[Extracted data entries]
⟨
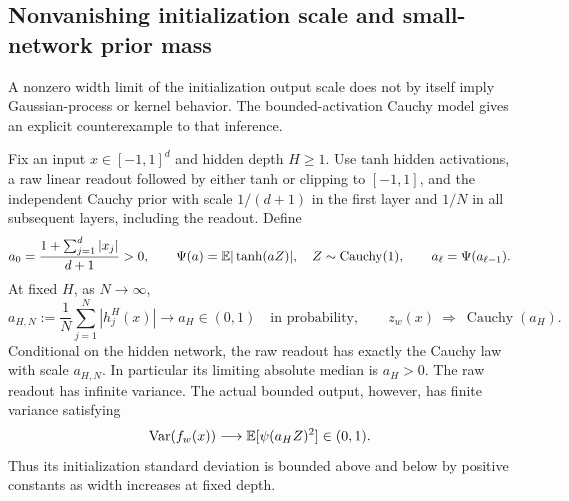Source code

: \subsection{Nonvanishing initialization scale and small-network prior mass}
\label{sec:cauchy-native-scale}
A nonzero width limit of the initialization output scale does not by itself imply Gaussian-process or kernel behavior. The bounded-activation Cauchy model gives an explicit counterexample to that inference.

\begin{proposition}
\label{prop:cauchy-native-scale}
Fix an input $x\in[-1,1]^d$ and hidden depth $H\ge1$. Use tanh hidden activations, a raw linear readout followed by either tanh or clipping to $[-1,1]$, and the independent Cauchy prior with scale $1/(d+1)$ in the first layer and $1/N$ in all subsequent layers, including the readout. Define
\[
 a_0=\frac{1+\sum_{j=1}^d|x_j|}{d+1}>0,
 \qquad \Psi(a)=\mathbb E|\tanh(aZ)|,\quad Z\sim\operatorname{Cauchy}(1),
 \qquad a_\ell=\Psi(a_{\ell-1}).
\]
At fixed $H$, as $N\to\infty$,
\[
 a_{H,N}:=\frac1N\sum_{j=1}^N|h_j^H(x)|
 \longrightarrow a_H\in(0,1)
 \quad\text{in probability},
 \qquad z_w(x)\ \Longrightarrow\ \operatorname{Cauchy}(a_H).
\]
Conditional on the hidden network, the raw readout has exactly the Cauchy law with scale $a_{H,N}$. In particular its limiting absolute median is $a_H>0$. The raw readout has infinite variance. The actual bounded output, however, has finite variance satisfying
\[
 \operatorname{Var}(f_w(x))\longrightarrow
 \mathbb E[\psi(a_H Z)^2]\in(0,1).
\]
Thus its initialization standard deviation is bounded above and below by positive constants as width increases at fixed depth.
\end{proposition}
⟩
Please hand back every entry above exactly, with no images in the copy.

Source code

: \subsection{Nonvanishing initialization scale and small-network prior mass}
\label{sec:cauchy-native-scale}
A nonzero width limit of the initialization output scale does not by itself imply Gaussian-process or kernel behavior. The bounded-activation Cauchy model gives an explicit counterexample to that inference.

\begin{proposition}
\label{prop:cauchy-native-scale}
Fix an input $x\in[-1,1]^d$ and hidden depth $H\ge1$. Use tanh hidden activations, a raw linear readout followed by either tanh or clipping to $[-1,1]$, and the independent Cauchy prior with scale $1/(d+1)$ in the first layer and $1/N$ in all subsequent layers, including the readout. Define
\[
 a_0=\frac{1+\sum_{j=1}^d|x_j|}{d+1}>0,
 \qquad \Psi(a)=\mathbb E|\tanh(aZ)|,\quad Z\sim\operatorname{Cauchy}(1),
 \qquad a_\ell=\Psi(a_{\ell-1}).
\]
At fixed $H$, as $N\to\infty$,
\[
 a_{H,N}:=\frac1N\sum_{j=1}^N|h_j^H(x)|
 \longrightarrow a_H\in(0,1)
 \quad\text{in probability},
 \qquad z_w(x)\ \Longrightarrow\ \operatorname{Cauchy}(a_H).
\]
Conditional on the hidden network, the raw readout has exactly the Cauchy law with scale $a_{H,N}$. In particular its limiting absolute median is $a_H>0$. The raw readout has infinite variance. The actual bounded output, however, has finite variance satisfying
\[
 \operatorname{Var}(f_w(x))\longrightarrow
 \mathbb E[\psi(a_H Z)^2]\in(0,1).
\]
Thus its initialization standard deviation is bounded above and below by positive constants as width increases at fixed depth.
\end{proposition}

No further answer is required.